Which is not exactly what I was saying myself - but it is heartening to hear at least one voice acknowledge that things are far more complex and difficult than other commentators are willing to say. The Austin article also touches on something that I fear may be the most worrying aspect of all this - the possibility that, post-riot, communities that were otherwise scraping by together might begin to divide down ethnic lines... Sikh/Muslim/more recent immigrants, with businesses and family concerns, united against what they see as feckless, disrespectful, out of control and criminal elements both black AND white. (Which, coincidentally, only an idiot can have failed to notice that a lot of the rioting was, if anything, in some places, predominantly white.)
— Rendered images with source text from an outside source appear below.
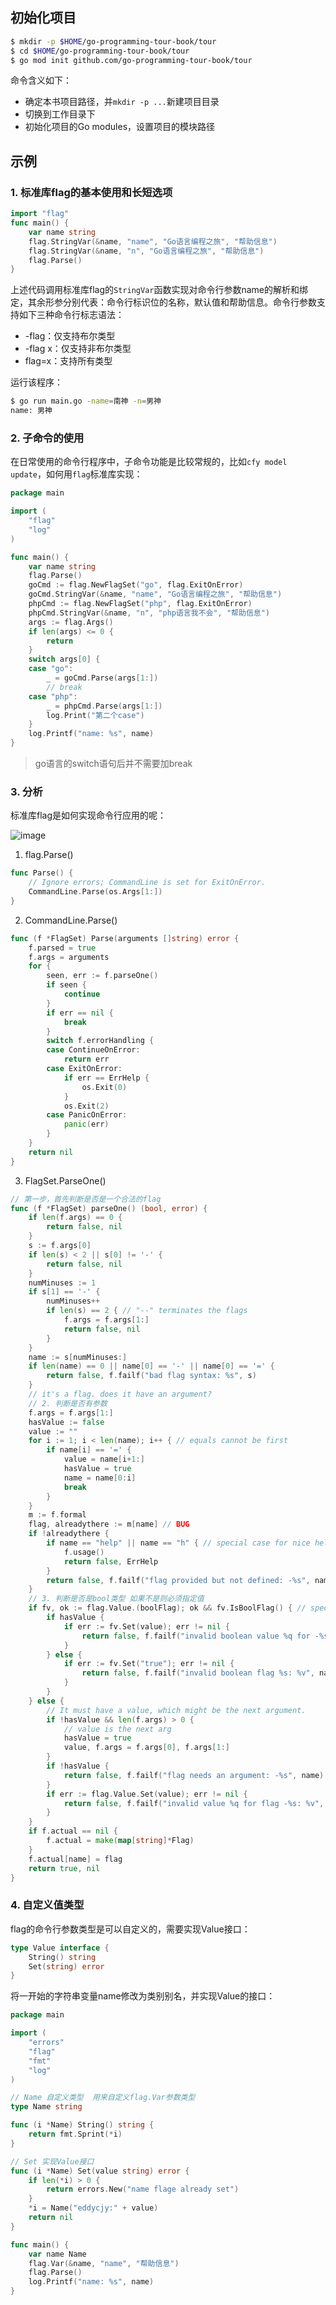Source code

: ##  初始化项目

```bash
$ mkdir -p $HOME/go-programming-tour-book/tour
$ cd $HOME/go-programming-tour-book/tour
$ go mod init github.com/go-programming-tour-book/tour
```

命令含义如下：

- 确定本书项目路径，并`mkdir -p ...`新建项目目录
- 切换到工作目录下
- 初始化项目的Go modules，设置项目的模块路径

##  示例

###  1. 标准库flag的基本使用和长短选项

```go
import "flag"
func main() {
    var name string
    flag.StringVar(&name, "name", "Go语言编程之旅", "帮助信息")
    flag.StringVar(&name, "n", "Go语言编程之旅", "帮助信息")
    flag.Parse()
}
```

​	上述代码调用标准库flag的`StringVar`函数实现对命令行参数name的解析和绑定，其余形参分别代表：命令行标识位的名称，默认值和帮助信息。命令行参数支持如下三种命令行标志语法：

- -flag：仅支持布尔类型
- -flag x：仅支持非布尔类型
- flag=x：支持所有类型

运行该程序：

```bash
$ go run main.go -name=南神 -n=男神
name: 男神
```

### 2. 子命令的使用

在日常使用的命令行程序中，子命令功能是比较常规的，比如`cfy model update`，如何用`flag`标准库实现：

```go
package main

import (
	"flag"
	"log"
)

func main() {
	var name string
	flag.Parse()
	goCmd := flag.NewFlagSet("go", flag.ExitOnError)
	goCmd.StringVar(&name, "name", "Go语言编程之旅", "帮助信息")
	phpCmd := flag.NewFlagSet("php", flag.ExitOnError)
	phpCmd.StringVar(&name, "n", "php语言我不会", "帮助信息")
	args := flag.Args()
	if len(args) <= 0 {
		return
	}
	switch args[0] {
	case "go":
		_ = goCmd.Parse(args[1:])
		// break
	case "php":
		_ = phpCmd.Parse(args[1:])
		log.Print("第二个case")
	}
	log.Printf("name: %s", name)
}
```

>  go语言的switch语句后并不需要加break

###  3. 分析

标准库flag是如何实现命令行应用的呢：

![image](../../../../images/flag_Parse.svg)

1. flag.Parse()

```go
func Parse() {
	// Ignore errors; CommandLine is set for ExitOnError.
	CommandLine.Parse(os.Args[1:])
}
```

2. CommandLine.Parse()

```go
func (f *FlagSet) Parse(arguments []string) error {
	f.parsed = true
	f.args = arguments
	for {
		seen, err := f.parseOne()
		if seen {
			continue
		}
		if err == nil {
			break
		}
		switch f.errorHandling {
		case ContinueOnError:
			return err
		case ExitOnError:
			if err == ErrHelp {
				os.Exit(0)
			}
			os.Exit(2)
		case PanicOnError:
			panic(err)
		}
	}
	return nil
}
```

3. FlagSet.ParseOne()

```go
// 第一步，首先判断是否是一个合法的flag
func (f *FlagSet) parseOne() (bool, error) {
	if len(f.args) == 0 {
		return false, nil
	}
	s := f.args[0]
	if len(s) < 2 || s[0] != '-' {
		return false, nil
	}
	numMinuses := 1
	if s[1] == '-' {
		numMinuses++
		if len(s) == 2 { // "--" terminates the flags
			f.args = f.args[1:]
			return false, nil
		}
	}
	name := s[numMinuses:]
	if len(name) == 0 || name[0] == '-' || name[0] == '=' {
		return false, f.failf("bad flag syntax: %s", s)
	}
    // it's a flag. does it have an argument?
    // 2. 判断是否有参数
	f.args = f.args[1:]
	hasValue := false
	value := ""
	for i := 1; i < len(name); i++ { // equals cannot be first
		if name[i] == '=' {
			value = name[i+1:]
			hasValue = true
			name = name[0:i]
			break
		}
	}
	m := f.formal
	flag, alreadythere := m[name] // BUG
	if !alreadythere {
		if name == "help" || name == "h" { // special case for nice help message.
			f.usage()
			return false, ErrHelp
		}
		return false, f.failf("flag provided but not defined: -%s", name)
	}
	// 3. 判断是否是bool类型 如果不是则必须指定值
	if fv, ok := flag.Value.(boolFlag); ok && fv.IsBoolFlag() { // special case: doesn't need an arg
		if hasValue {
			if err := fv.Set(value); err != nil {
				return false, f.failf("invalid boolean value %q for -%s: %v", value, name, err)
			}
		} else {
			if err := fv.Set("true"); err != nil {
				return false, f.failf("invalid boolean flag %s: %v", name, err)
			}
		}
	} else {
		// It must have a value, which might be the next argument.
		if !hasValue && len(f.args) > 0 {
			// value is the next arg
			hasValue = true
			value, f.args = f.args[0], f.args[1:]
		}
		if !hasValue {
			return false, f.failf("flag needs an argument: -%s", name)
		}
		if err := flag.Value.Set(value); err != nil {
			return false, f.failf("invalid value %q for flag -%s: %v", value, name, err)
		}
	}
	if f.actual == nil {
		f.actual = make(map[string]*Flag)
	}
	f.actual[name] = flag
	return true, nil
}
```

###  4. 自定义值类型

flag的命令行参数类型是可以自定义的，需要实现Value接口：

```go
type Value interface {
    String() string
    Set(string) error
}
```

将一开始的字符串变量name修改为类别别名，并实现Value的接口：

```go
package main

import (
	"errors"
	"flag"
	"fmt"
	"log"
)

// Name 自定义类型  用来自定义flag.Var参数类型
type Name string

func (i *Name) String() string {
	return fmt.Sprint(*i)
}

// Set 实现Value接口
func (i *Name) Set(value string) error {
	if len(*i) > 0 {
		return errors.New("name flage already set")
	}
	*i = Name("eddycjy:" + value)
	return nil
}

func main() {
	var name Name
	flag.Var(&name, "name", "帮助信息")
	flag.Parse()
	log.Printf("name: %s", name)
}
```

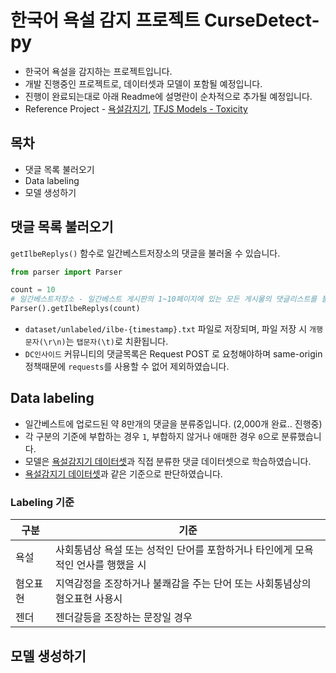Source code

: # 한국어 욕설 감지 프로젝트 CurseDetect-py
* 한국어 욕설을 감지하는 프로젝트입니다.
* 개발 진행중인 프로젝트로, 데이터셋과 모델이 포함될 예정입니다.
* 진행이 완료되는대로 아래 Readme에 설명란이 순차적으로 추가될 예정입니다.
* Reference Project - [욕설감지기](https://github.com/2runo/Curse-detection),  [TFJS Models - Toxicity](https://github.com/tensorflow/tfjs-models/tree/master/toxicity)

## 목차

* 댓글 목록 불러오기
* Data labeling
* 모델 생성하기

## 댓글 목록 불러오기

`getIlbeReplys()` 함수로 일간베스트저장소의 댓글을 불러올 수 있습니다.

```py
from parser import Parser

count = 10
# 일간베스트저장소 - 일간베스트 게시판의 1~10페이지에 있는 모든 게시물의 댓글리스트를 불러온다.
Parser().getIlbeReplys(count)

```
* `dataset/unlabeled/ilbe-{timestamp}.txt` 파일로 저장되며, 파일 저장 시 `개행문자(\r\n)`는 `탭문자(\t)`로 치환됩니다. 
* `DC인사이드` 커뮤니티의 댓글목록은 Request POST 로 요청해야하며 same-origin 정책때문에 `requests`를 사용할 수 없어 제외하였습니다.

## Data labeling
* 일간베스트에 업로드된 약 8만개의 댓글을 분류중입니다. (2,000개 완료.. 진행중)
* 각 구분의 기준에 부합하는 경우 `1`, 부합하지 않거나 애매한 경우 `0`으로 분류했습니다.
* 모델은 [욕설감지기 데이터셋](https://github.com/2runo/Curse-detection-data)과 직접 분류한 댓글 데이터셋으로 학습하였습니다.
* [욕설감지기 데이터셋](https://github.com/2runo/Curse-detection-data)과 같은 기준으로 판단하였습니다.

### Labeling 기준
구분|기준
-|-
욕설|사회통념상 욕설 또는 성적인 단어를 포함하거나 타인에게 모욕적인 언사를 행했을 시
혐오표현|지역감정을 조장하거나 불쾌감을 주는 단어 또는 사회통념상의 혐오표현 사용시
젠더|젠더갈등을 조장하는 문장일 경우


## 모델 생성하기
thequietus.com/articles/06730-hackney-riots
E.g.:
"The area of Hackney where I live is no longer the bleak, prostitution and drug-riddled sinkhole that it was ten years ago. I spoke to one taxi driver who had lived on the Pembury Estate (from where most of the trouble seems to have come) describing how drug gangs would force him to drive around London, pay his fare, then pull a gun on him and demand it back. He moved out to Leyton, and told me he would not bring his black son up in Hackney. He was full of praise for the massive changes - and yes, gentrification - that has happened in the Borough over the past ten years. The Pembury Estate has recently undergone a massive refurbishment programme.
"The nearest secondary school to Clarence Road, where most of the violence took place, is the Mossbourne Academy. This was built on the site of the Hackney Downs School (former pupil, Harold Pinter) that in the 1990s was described as "the worst school in Britain". Earlier this year, Mossbourne Academy was praised as "a spectacular breakthrough" by Ofstead."
Jonathon Tomlinson. Narrow Way, Hackney http://abetternhs.wordpress.com/2011/08/09/last-night/
Politicians and big-businessmen demand austerity whilst jealously defending their own incomes. The recent Murdoch scandal has shown how his empire established corrupt relations with politicians and the police, and did not hesitate in breaking the law when tapping thousands of people’s telephones. Bankers continue to pay themselves huge bonuses even after losing billions and having had to be bailed out by the state. Large numbers of well-paid MPs happily claimed excessive expenses or fiddled them outright. Successive British governments have thought nothing of attacking and invading foreign countries that posed no threat, and covering their reasons for so doing with lies and distortions.
What are people to assume from this? That one can lie, fiddle, bribe, be hypocritical, break the law and attack others with impunity. If the rich and powerful are doing all this, when they are bending and breaking their own laws, then why should a young person, unemployed, treated with contempt by the authorities, with no sense of belonging to society, not feel that he has a right to lash out, to seize what he feels could be his?
Those who have participated in or have encouraged such behaviour should not be surprised when others, especially those who feel excluded from society, act in a similarly selfish and even criminal manner.
With such social mores seeping down from the top, we are very fortunate not to have seen more riots in our inner-cities. Something very fundamental has to change before we can be sure that such riots do not happen again.